"""

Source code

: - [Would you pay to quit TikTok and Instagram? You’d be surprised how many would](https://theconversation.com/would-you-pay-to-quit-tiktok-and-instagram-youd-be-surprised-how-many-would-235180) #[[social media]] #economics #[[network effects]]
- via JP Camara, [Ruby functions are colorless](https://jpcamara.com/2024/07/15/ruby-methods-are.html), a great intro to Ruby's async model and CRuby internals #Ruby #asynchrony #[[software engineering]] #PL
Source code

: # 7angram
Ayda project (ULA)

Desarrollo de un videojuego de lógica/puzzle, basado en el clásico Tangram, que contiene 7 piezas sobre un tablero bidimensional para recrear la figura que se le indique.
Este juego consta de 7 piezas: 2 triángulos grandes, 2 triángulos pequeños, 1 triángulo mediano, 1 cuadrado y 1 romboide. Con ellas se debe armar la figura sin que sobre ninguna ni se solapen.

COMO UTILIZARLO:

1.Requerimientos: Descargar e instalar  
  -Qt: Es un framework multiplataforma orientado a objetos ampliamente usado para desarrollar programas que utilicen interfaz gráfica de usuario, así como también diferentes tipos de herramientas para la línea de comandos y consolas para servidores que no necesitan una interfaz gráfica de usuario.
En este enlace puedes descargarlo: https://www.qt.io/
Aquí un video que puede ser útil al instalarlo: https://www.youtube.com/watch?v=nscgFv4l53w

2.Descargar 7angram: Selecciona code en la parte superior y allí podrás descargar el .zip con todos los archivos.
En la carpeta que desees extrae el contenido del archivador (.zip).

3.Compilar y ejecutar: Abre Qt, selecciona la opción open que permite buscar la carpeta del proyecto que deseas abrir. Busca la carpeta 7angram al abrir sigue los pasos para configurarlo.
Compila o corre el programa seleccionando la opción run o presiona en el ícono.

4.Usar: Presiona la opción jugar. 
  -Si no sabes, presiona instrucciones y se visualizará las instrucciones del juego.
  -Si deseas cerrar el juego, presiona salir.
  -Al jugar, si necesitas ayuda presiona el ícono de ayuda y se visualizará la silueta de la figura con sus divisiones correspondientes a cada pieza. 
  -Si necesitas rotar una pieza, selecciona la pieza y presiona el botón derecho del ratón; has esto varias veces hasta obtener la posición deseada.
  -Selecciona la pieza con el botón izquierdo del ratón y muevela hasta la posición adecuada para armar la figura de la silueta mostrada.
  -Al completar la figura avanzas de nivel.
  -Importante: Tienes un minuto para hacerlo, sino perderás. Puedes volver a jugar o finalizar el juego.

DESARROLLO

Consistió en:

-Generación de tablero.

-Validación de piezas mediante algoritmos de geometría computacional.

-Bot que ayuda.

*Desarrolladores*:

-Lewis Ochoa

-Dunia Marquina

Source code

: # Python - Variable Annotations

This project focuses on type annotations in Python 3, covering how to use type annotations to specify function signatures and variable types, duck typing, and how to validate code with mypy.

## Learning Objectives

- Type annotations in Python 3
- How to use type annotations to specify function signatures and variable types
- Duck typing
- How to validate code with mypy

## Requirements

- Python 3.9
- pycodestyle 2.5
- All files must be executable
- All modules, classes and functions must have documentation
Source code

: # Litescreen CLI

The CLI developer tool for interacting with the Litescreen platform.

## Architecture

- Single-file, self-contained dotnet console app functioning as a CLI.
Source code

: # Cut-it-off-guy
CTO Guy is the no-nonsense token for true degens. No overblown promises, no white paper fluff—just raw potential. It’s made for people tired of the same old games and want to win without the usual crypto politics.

"""

◆ Instructions for the task
Your task is to restate, word for word, only those lines above that fall between the line holding "-Si necesitas rotar" and the line holding "-Al completar la figura avanzas de nivel.", inclusive.

◆ Written response
  -Si necesitas rotar una pieza, selecciona la pieza y presiona el botón derecho del ratón; has esto varias veces hasta obtener la posición deseada.
  -Selecciona la pieza con el botón izquierdo del ratón y muevela hasta la posición adecuada para armar la figura de la silueta mostrada.
  -Al completar la figura avanzas de nivel.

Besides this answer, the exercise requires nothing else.